The next visit required another police verification, beyond the one we had already done with the landlord verifying our new address, getting the new lease notarized, etc. This one required the police to physically come to the home and verify that we were actually living in the house. Of course, they came bearing sad stories about how underpaid they are and how they have families, to which I replied, yes, me, too. And I'm a single woman raising a child alone. And I'm putting him through college alone. They were looking for a bribe. Will walked them out of the house with a couple hundred rupees each. We went back to the police station the next day for a sealed envelope for the FRRO's second police verification.
By now, we had visited the FRRO four times. I thought we were done. Of course not. All the paperwork is scanned and they tell us we're all done, but there is nothing written into our passports, no paperwork saying we're in process, no acknowledgement that we are legally allowed to be here. At this point, we're illegal. Our visas have expired. The telephone companies, our satellite TV vendor, even our wifi service has been calling stating they're turning off our services because we have to supply updated visas by law. The woman behind the counter explained that everything has to go to Mumbai for processing. Oh, just fu*king kill me now.
I'm having flashbacks of Gurgaon, where it took nearly 8 months to finalize my visa, but here, they won't even grant an emergency one-month visa. If something happens to our family back home, we can't leave the country. We were planning on visiting Burma in the Spring, but that's now cancelled. We can't fly domestically nor travel by train until this is solved. My son was supposed to go on a class trip to Jaipur for the Jaipur Literary Festival today. He went to the train station only to say goodbye to his fellow students. It was a huge disappointment. Thanks, FRRO.
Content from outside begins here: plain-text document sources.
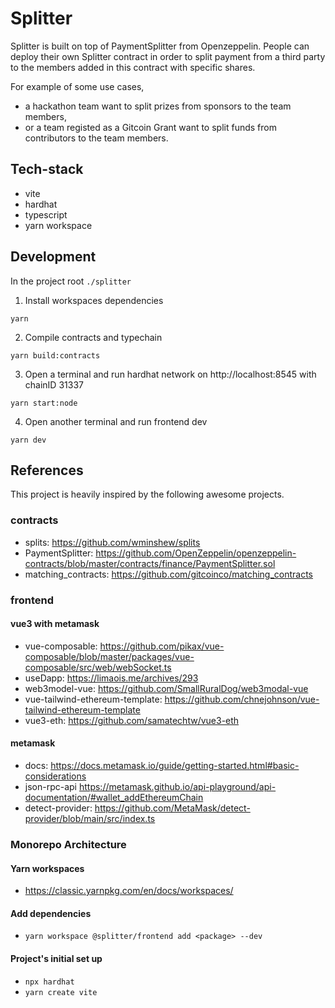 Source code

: # Splitter
Splitter is built on top of PaymentSplitter from Openzeppelin. People can deploy their own Splitter contract in order to split payment from a third party to the members added in this contract with specific shares.

For example of some use cases,
- a hackathon team want to split prizes from sponsors to the team members,
- or a team registed as a Gitcoin Grant want to split funds from contributors to the team members.

## Tech-stack
- vite
- hardhat
- typescript
- yarn workspace

## Development
In the project root `./splitter`

1. Install workspaces dependencies
```
yarn
```
2. Compile contracts and typechain
```
yarn build:contracts
```
3. Open a terminal and run hardhat network on http://localhost:8545 with chainID 31337
```
yarn start:node
```
4. Open another terminal and run frontend dev
```
yarn dev
```

## References
This project is heavily inspired by the following awesome projects.

### contracts
- splits: https://github.com/wminshew/splits
- PaymentSplitter: https://github.com/OpenZeppelin/openzeppelin-contracts/blob/master/contracts/finance/PaymentSplitter.sol
- matching_contracts: https://github.com/gitcoinco/matching_contracts

### frontend
#### vue3 with metamask
- vue-composable: https://github.com/pikax/vue-composable/blob/master/packages/vue-composable/src/web/webSocket.ts
- useDapp: https://limaois.me/archives/293
- web3model-vue: https://github.com/SmallRuralDog/web3modal-vue
- vue-tailwind-ethereum-template: https://github.com/chnejohnson/vue-tailwind-ethereum-template
- vue3-eth: https://github.com/samatechtw/vue3-eth

#### metamask
- docs: https://docs.metamask.io/guide/getting-started.html#basic-considerations
- json-rpc-api https://metamask.github.io/api-playground/api-documentation/#wallet_addEthereumChain
- detect-provider: https://github.com/MetaMask/detect-provider/blob/main/src/index.ts

### Monorepo Architecture
#### Yarn workspaces
- https://classic.yarnpkg.com/en/docs/workspaces/

#### Add dependencies
- `yarn workspace @splitter/frontend add <package> --dev`

#### Project's initial set up
- `npx hardhat`
- `yarn create vite`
It is, by far, the worst experience the typical expat goes through in India. Think of your worst experience in an American Department of Motor Vehicles and add steroids (to them) and a hangover (to you). I think they actually enjoy screwing with expats. I seriously think that's what gets them up in the mornings and eager to go to work. Will is constantly telling me not to react because i get so upset dealing with these morons who can't make it clear, who deliberately obscure the process to make it so vague they can capriciously decide what paperwork is required for you when you approach the counter. It's never, ever, ever the same, and this is my sixth year doing this. It's enough to say, "Fu*k this country. I'm leaving". But then again, I can't leave until they give me a new visa.